====== The data
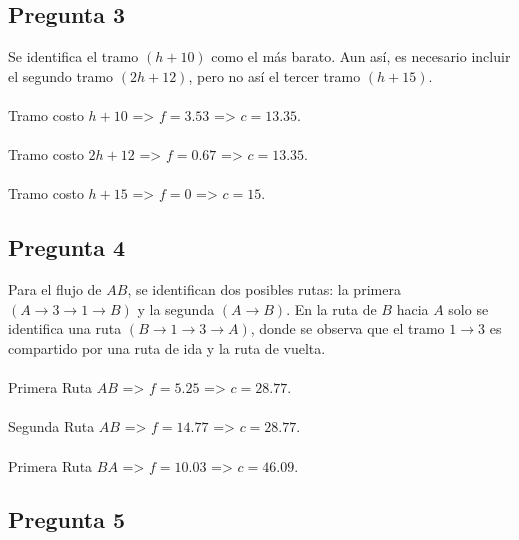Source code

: \documentclass{article}  %
\begin{document}
\subsection{Pregunta 3}

Se identifica el tramo \( (h+10) \) como el más barato. Aun así, es necesario incluir el segundo tramo \( (2h+12) \), pero no así el tercer tramo \( (h+15) \).
\\ \\
Tramo costo \( h + 10 \) => \( f = 3.53 \) => \( c = 13.35 \).
\\ \\
Tramo costo \( 2h + 12 \) => \( f = 0.67 \) => \( c = 13.35 \).
\\ \\
Tramo costo \( h + 15 \) => \( f = 0 \) => \( c = 15 \).

\subsection{Pregunta 4}

Para el flujo de \( AB \), se identifican dos posibles rutas: la primera \( (A \rightarrow 3 \rightarrow 1 \rightarrow B) \) y la segunda \( (A \rightarrow B) \). En la ruta de \( B \) hacia \( A \) solo se identifica una ruta \( (B \rightarrow 1 \rightarrow 3 \rightarrow A) \), donde se observa que el tramo \( 1 \rightarrow 3 \) es compartido por una ruta de ida y la ruta de vuelta.
\\ \\
Primera Ruta \( AB \) => \( f = 5.25 \) => \( c = 28.77 \).
\\ \\
Segunda Ruta \( AB \) => \( f = 14.77 \) => \( c = 28.77 \).
\\ \\
Primera Ruta \( BA \) => \( f = 10.03 \) => \( c = 46.09 \).

\subsection{Pregunta 5}
\end{document}
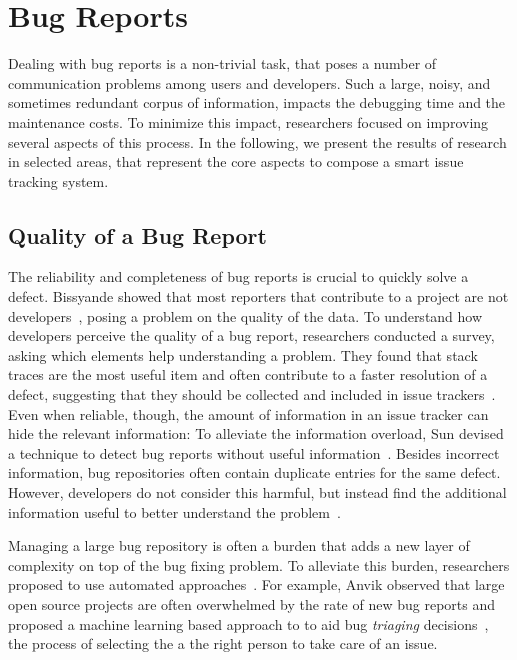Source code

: \section{Bug Reports}\label{sec:related-reports}

Dealing with bug reports is a non-trivial task, that poses a number of communication problems among users and developers.
Such a large, noisy, and sometimes redundant corpus of information, impacts the debugging time and the maintenance costs.
To minimize this impact, researchers focused on improving several aspects of this process.
In the following, we present the results of research in selected areas, that represent the core aspects to compose a smart issue tracking system.


\subsection{Quality of a Bug Report}

The reliability and completeness of bug reports is crucial to quickly solve a defect.
Bissyande \etal showed that most reporters that contribute to a project are not developers~\cite{Biss2013b}, posing a problem on the quality of the data.
To understand how developers perceive the quality of a bug report, researchers conducted a survey, asking which elements help understanding a problem.
They found that stack traces are the most useful item and often contribute to a faster resolution of a defect, suggesting that they should be collected and included in issue trackers~\cite{Zimm2010a,Bett2007,Schr2010a}.
Even when reliable, though, the amount of information in an issue tracker can hide the relevant information: To alleviate the information overload, Sun devised a technique to detect bug reports without useful information~\cite{Sun2011}.
Besides incorrect information, bug repositories often contain duplicate entries for the same defect.
However, developers do not consider this harmful, but instead find the additional information useful to better understand the problem~\cite{Bett2008a}.

Managing a large bug repository is often a burden that adds a new layer of complexity on top of the bug fixing problem.
To alleviate this burden, researchers proposed to use automated approaches~\cite{Weim2006}.
For example, Anvik \etal observed that large open source projects are often overwhelmed by the rate of new bug reports and proposed a machine learning based approach to to aid bug \emph{triaging} decisions~\cite{Anvi2006a}, the process of selecting the a the right person to take care of an issue.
============
Exercise prompt.
Top to bottom, retype the listing exactly but drop every picture.

Response for this exercise.
Source code

: \documentclass{article}  %
\begin{document}
\subsection{Pregunta 3}

Se identifica el tramo \( (h+10) \) como el más barato. Aun así, es necesario incluir el segundo tramo \( (2h+12) \), pero no así el tercer tramo \( (h+15) \).
\\ \\
Tramo costo \( h + 10 \) => \( f = 3.53 \) => \( c = 13.35 \).
\\ \\
Tramo costo \( 2h + 12 \) => \( f = 0.67 \) => \( c = 13.35 \).
\\ \\
Tramo costo \( h + 15 \) => \( f = 0 \) => \( c = 15 \).

\subsection{Pregunta 4}

Para el flujo de \( AB \), se identifican dos posibles rutas: la primera \( (A \rightarrow 3 \rightarrow 1 \rightarrow B) \) y la segunda \( (A \rightarrow B) \). En la ruta de \( B \) hacia \( A \) solo se identifica una ruta \( (B \rightarrow 1 \rightarrow 3 \rightarrow A) \), donde se observa que el tramo \( 1 \rightarrow 3 \) es compartido por una ruta de ida y la ruta de vuelta.
\\ \\
Primera Ruta \( AB \) => \( f = 5.25 \) => \( c = 28.77 \).
\\ \\
Segunda Ruta \( AB \) => \( f = 14.77 \) => \( c = 28.77 \).
\\ \\
Primera Ruta \( BA \) => \( f = 10.03 \) => \( c = 46.09 \).

\subsection{Pregunta 5}
\end{document}
Source code

: \section{Bug Reports}\label{sec:related-reports}

Dealing with bug reports is a non-trivial task, that poses a number of communication problems among users and developers.
Such a large, noisy, and sometimes redundant corpus of information, impacts the debugging time and the maintenance costs.
To minimize this impact, researchers focused on improving several aspects of this process.
In the following, we present the results of research in selected areas, that represent the core aspects to compose a smart issue tracking system.


\subsection{Quality of a Bug Report}

The reliability and completeness of bug reports is crucial to quickly solve a defect.
Bissyande \etal showed that most reporters that contribute to a project are not developers~\cite{Biss2013b}, posing a problem on the quality of the data.
To understand how developers perceive the quality of a bug report, researchers conducted a survey, asking which elements help understanding a problem.
They found that stack traces are the most useful item and often contribute to a faster resolution of a defect, suggesting that they should be collected and included in issue trackers~\cite{Zimm2010a,Bett2007,Schr2010a}.
Even when reliable, though, the amount of information in an issue tracker can hide the relevant information: To alleviate the information overload, Sun devised a technique to detect bug reports without useful information~\cite{Sun2011}.
Besides incorrect information, bug repositories often contain duplicate entries for the same defect.
However, developers do not consider this harmful, but instead find the additional information useful to better understand the problem~\cite{Bett2008a}.

Managing a large bug repository is often a burden that adds a new layer of complexity on top of the bug fixing problem.
To alleviate this burden, researchers proposed to use automated approaches~\cite{Weim2006}.
For example, Anvik \etal observed that large open source projects are often overwhelmed by the rate of new bug reports and proposed a machine learning based approach to to aid bug \emph{triaging} decisions~\cite{Anvi2006a}, the process of selecting the a the right person to take care of an issue.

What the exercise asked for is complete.